There were a number of developments at this time that created fundamental precedents, all inter-related. First, the northern German states were ready to exit from the yoke of the Catholic Church. They were developing the means (predominantly military) to do so and found their intellectual justification in the hands of a great firebrand, Luther, who supplied them with arguments and powerful writings that spread via the movable-type press. Second, the Holy Roman Emperor Charles V sees himself as the defender of the Catholic orthodoxy, underpinning as it did (via the Pope) his legitimacy as the pre-eminent secular lord of a vast feudal empire that was supposed to be spiritually united. However, he also had the task of defending all of Christendom, which preoccupied much of his career. He also had to fight the Pope from allying himself with Francis 1. Third, in Suleyman, you have the last Turkish leader-conqueror of genuine genius. His armies were advancing into Europe, fighting the Shiite "heresy" in Persia, expanding into Northern Africa, and developing naval dominance of the entire Mediterranean. Suleyman takes Hungry and threatens Vienna. Fourth, you have proto-nation states in Britain and France, whose kings are consolidating power in narrower borders in ways that will enable them to forge armies far stronger than the loose feudal coalitions of knights and mercenaries under the command of Charles V. The chivalric era is clearly on its way out, to be replaced by tightly disciplined armies under unified command, armed with firearms and canons for blanket-area killing rather than only swords and pikes for individual-style combat.
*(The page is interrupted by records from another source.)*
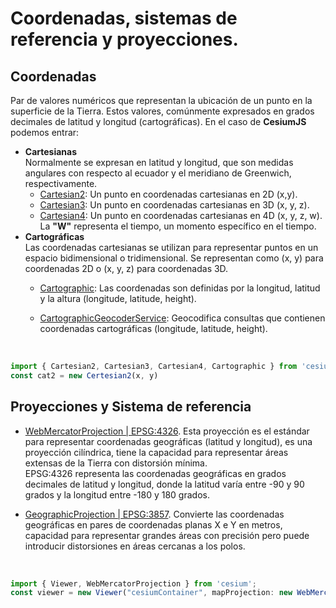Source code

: # Coordenadas, sistemas de referencia y proyecciones.

## Coordenadas
Par de valores numéricos que representan la ubicación de un punto en la superficie de la Tierra. Estos valores, comúnmente expresados en grados decimales de latitud y longitud (cartográficas). En el caso de **CesiumJS** podemos entrar:
  * **Cartesianas**  
    Normalmente se expresan en latitud y longitud, que son medidas angulares con respecto al ecuador y el meridiano de Greenwich, respectivamente. 
    * [Cartesian2](https://cesium.com/learn/cesiumjs/ref-doc/Cartesian2.html): Un punto en coordenadas cartesianas en 2D (x,y).
    * [Cartesian3](https://cesium.com/learn/cesiumjs/ref-doc/Cartesian3.html): Un punto en coordenadas cartesianas en 3D (x, y, z).
    * [Cartesian4](https://cesium.com/learn/cesiumjs/ref-doc/Cartesian4.html): Un punto en coordenadas cartesianas en 4D (x, y, z, w).    
      La **"W"** representa el tiempo, un momento específico en el tiempo.
  * **Cartográficas**   
    Las coordenadas cartesianas se utilizan para representar puntos en un espacio bidimensional o tridimensional.
    Se representan como (x, y) para coordenadas 2D o (x, y, z) para coordenadas 3D.
    * [Cartographic](https://cesium.com/learn/cesiumjs/ref-doc/Cartographic.html): Las coordenadas son definidas por la longitud, latitud y la altura (longitude, latitude, height).
    * [CartographicGeocoderService](https://cesium.com/learn/cesiumjs/ref-doc/CartographicGeocoderService.html): Geocodifica consultas que contienen coordenadas cartográficas (longitude,      latitude, height).
      
        <br/>
   ```JavaScript
   import { Cartesian2, Cartesian3, Cartesian4, Cartographic } from 'cesium';
   const cat2 = new Certesian2(x, y)
   ```
## Proyecciones y Sistema de referencia
  * [WebMercatorProjection | EPSG:4326](https://cesium.com/learn/ion-sdk/ref-doc/WebMercatorProjection.html). Esta proyección es el estándar para representar coordenadas geográficas (latitud y longitud), es una proyección cilíndrica, tiene la capacidad para representar áreas extensas de la Tierra con distorsión mínima.   
    EPSG:4326 representa las coordenadas geográficas en grados decimales de latitud y longitud, donde la latitud varía entre -90 y 90 grados y la longitud entre -180 y 180 grados.
    
  * [GeographicProjection | EPSG:3857](https://cesium.com/learn/ion-sdk/ref-doc/GeographicProjection.html).  Convierte las coordenadas geográficas en pares de coordenadas planas X e Y en metros, capacidad para representar grandes áreas con precisión pero puede introducir distorsiones en áreas cercanas a los polos.

    
    <br/>
   ```JavaScript
   import { Viewer, WebMercatorProjection } from 'cesium';
   const viewer = new Viewer("cesiumContainer", mapProjection: new WebMercatorProjection());
   ```
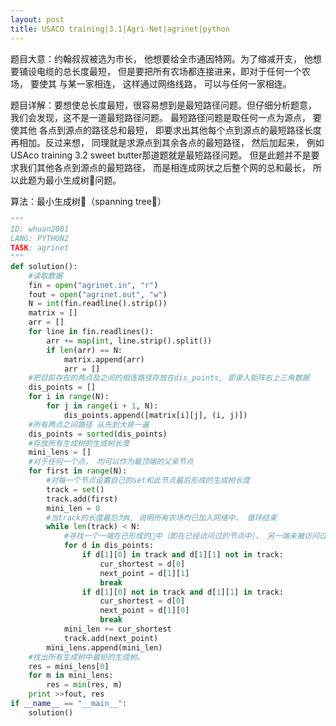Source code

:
 ```yaml
---
layout: post
title: USACO training|3.1|Agri-Net|agrinet|python
---
```


题目大意：约翰叔叔被选为市长， 他想要给全市通因特网。为了缩减开支， 他想要铺设电缆的总长度最短， 但是要把所有农场都连接进来，即对于任何一个农场， 要使其
与某一家相连， 这样通过网络线路， 可以与任何一家相连。

题目详解：要想使总长度最短，很容易想到是最短路径问题。但仔细分析题意， 我们会发现，这不是一道最短路径问题。 最短路径问题是取任何一点为源点， 要使其他
各点到源点的路径总和最短， 即要求出其他每个点到源点的最短路径长度再相加。反过来想， 同理就是求源点到其余各点的最短路径， 然后加起来， 例如
USAco training 3.2 sweet butter那道题就是最短路径问题。 但是此题并不是要求我们其他各点到源点的最短路径， 而是相连成网状之后整个网的总和最长， 
所以此题为最小生成树🌳问题。

算法：最小生成树🌳（spanning tree🌳）

```python
"""
ID: whuan2001
LANG: PYTHON2
TASK: agrinet
"""
def solution():
    #读取数据
    fin = open("agrinet.in", "r")
    fout = open("agrinet.out", "w")
    N = int(fin.readline().strip())
    matrix = []
    arr = []
    for line in fin.readlines():
        arr += map(int, line.strip().split())
        if len(arr) == N:
            matrix.append(arr)
            arr = []
    #把目前存在的两点及之间的相连路径存放在dis_points, 即录入矩阵右上三角数据
    dis_points = []
    for i in range(N):
        for j in range(i + 1, N):
            dis_points.append([matrix[i][j], (i, j)])
    #所有两点之间路径 从先到大排一遍
    dis_points = sorted(dis_points)
    #存放所有生成树的生成树长度
    mini_lens = []
    #对于任何一个点， 均可以作为最顶端的父亲节点
    for first in range(N):
        #对每一个节点设置自己的set和此节点最后形成的生成树长度
        track = set()
        track.add(first)
        mini_len = 0
        #当track的长度最后为N, 说明所有农场均已加入网络中， 循环结束
        while len(track) < N:
            #寻找一个一端在已形成的🌳中（即在已经访问过的节点中）， 另一端未被访问过， 说明未被访问过的节点可被加入网络中， 找到就结束for循环
            for d in dis_points:
                if d[1][0] in track and d[1][1] not in track:
                    cur_shortest = d[0]
                    next_point = d[1][1]
                    break
                if d[1][0] not in track and d[1][1] in track:
                    cur_shortest = d[0]
                    next_point = d[1][0]
                    break
            mini_len += cur_shortest
            track.add(next_point)
        mini_lens.append(mini_len)
    #找出所有生成树中最短的生成树。
    res = mini_lens[0]
    for m in mini_lens:
        res = min(res, m)
    print >>fout, res
if __name__ == "__main__":
    solution()

```

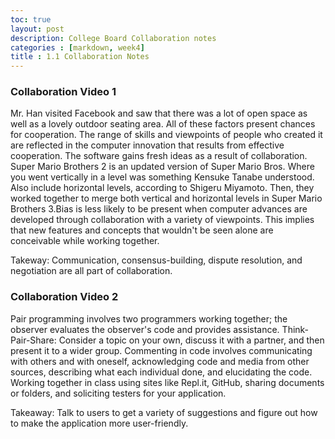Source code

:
 ```yaml
---
toc: true 
layout: post
description: College Board Collaboration notes
categories : [markdown, week4]
title : 1.1 Collaboration Notes
---
```


### Collaboration Video 1
Mr. Han visited Facebook and saw that there was a lot of open space as well as a lovely outdoor seating area. All of these factors present chances for cooperation. The range of skills and viewpoints of people who created it are reflected in the computer innovation that results from effective cooperation. The software gains fresh ideas as a result of collaboration. Super Mario Brothers 2 is an updated version of Super Mario Bros. Where you went vertically in a level was something Kensuke Tanabe understood. Also include horizontal levels, according to Shigeru Miyamoto. Then, they worked together to merge both vertical and horizontal levels in Super Mario Brothers 3.Bias is less likely to be present when computer advances are developed through collaboration with a variety of viewpoints. This implies that new features and concepts that wouldn't be seen alone are conceivable while working together.

Takeway: Communication, consensus-building, dispute resolution, and negotiation are all part of collaboration. 

### Collaboration Video 2

Pair programming involves two programmers working together; the observer evaluates the observer's code and provides assistance. Think-Pair-Share: Consider a topic on your own, discuss it with a partner, and then present it to a wider group. Commenting in code involves communicating with others and with oneself, acknowledging code and media from other sources, describing what each individual done, and elucidating the code. Working together in class using sites like Repl.it, GitHub, sharing documents or folders, and soliciting testers for your application.

Takeaway: Talk to users to get a variety of suggestions and figure out how to make the application more user-friendly.
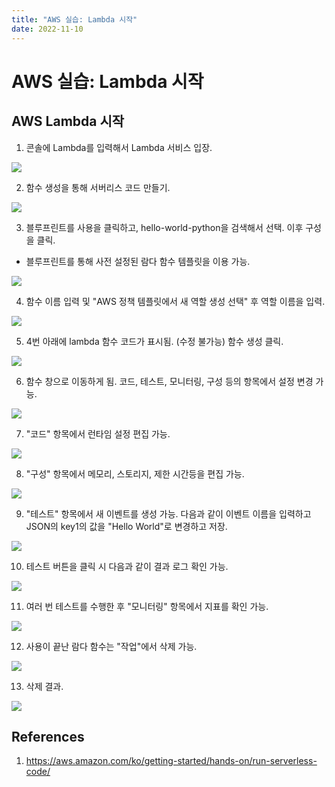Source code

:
 ```yaml
---
title: "AWS 실습: Lambda 시작"
date: 2022-11-10
---
```


# AWS 실습: Lambda 시작

## AWS Lambda 시작

1. 콘솔에 Lambda를 입력해서 Lambda 서비스 입장.

![](./imgs/2022-11-10-1.png)

2. 함수 생성을 통해 서버리스 코드 만들기.

![](./imgs/2022-11-10-2.png)

3. 블루프린트를 사용을 클릭하고, hello-world-python을 검색해서 선택. 이후 구성을 클릭.

- 블루프린트를 통해 사전 설정된 람다 함수 템플릿을 이용 가능.

![](./imgs/2022-11-10-3.png)

4. 함수 이름 입력 및 "AWS 정책 템플릿에서 새 역할 생성 선택" 후 역할 이름을 입력.

![](./imgs/2022-11-10-4.png)

5. 4번 아래에 lambda 함수 코드가 표시됨. (수정 불가능) 함수 생성 클릭.

![](./imgs/2022-11-10-5.png)

6. 함수 창으로 이동하게 됨. 코드, 테스트, 모니터링, 구성 등의 항목에서 설정 변경 가능.

![](./imgs/2022-11-10-6.png)

7. "코드" 항목에서 런타임 설정 편집 가능.

![](./imgs/2022-11-10-7.png)

8. "구성" 항목에서 메모리, 스토리지, 제한 시간등을 편집 가능.

![](./imgs/2022-11-10-8.png)

9. "테스트" 항목에서 새 이벤트를 생성 가능. 다음과 같이 이벤트 이름을 입력하고 JSON의 key1의 값을 "Hello World"로 변경하고 저장.

![](./imgs/2022-11-10-9.png)

10. 테스트 버튼을 클릭 시 다음과 같이 결과 로그 확인 가능.

![](./imgs/2022-11-10-10.png)

11. 여러 번 테스트를 수행한 후 "모니터링" 항목에서 지표를 확인 가능.

![](./imgs/2022-11-10-11.png)

12. 사용이 끝난 람다 함수는 "작업"에서 삭제 가능.

![](./imgs/2022-11-10-12.png)

13. 삭제 결과.

![](./imgs/2022-11-10-13.png)

## References

1. https://aws.amazon.com/ko/getting-started/hands-on/run-serverless-code/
While Charles V wanted to burn Luther at the stake, he had to allow the Protestants time in order to unite Christians to repel the Turks. Once he turned his attention back to Northern Germany, it was too late to dislodge them either militarily or against their deeply engrained beliefs. Meanwhile, Henry VIII wanted to divorce Catherine of Aragon (who also happened to be Charles V's niece), but faced bureaucratic delays (of special dispensation from the Pope) due to the wars over control of Italy, first by Francis 1 and later by Charles V; eventually, Henry went his own way, opening England to Protestantism in the next generation. This was context that I didn't know. Reston weaves these developments together as if in a novel. While I am familiar with much of the history already, it was a delicious re-telling of events that served as a review of things I began to study long ago.

Warmly recommended. Books like this make history fun, helping to spark a young mind to further inquiry in more seriously academic sources. It does end a bit abruptly, even arbitrarily, but after most of the action had set forces in motion that we feel to this day. This is a perfect snapshot in time.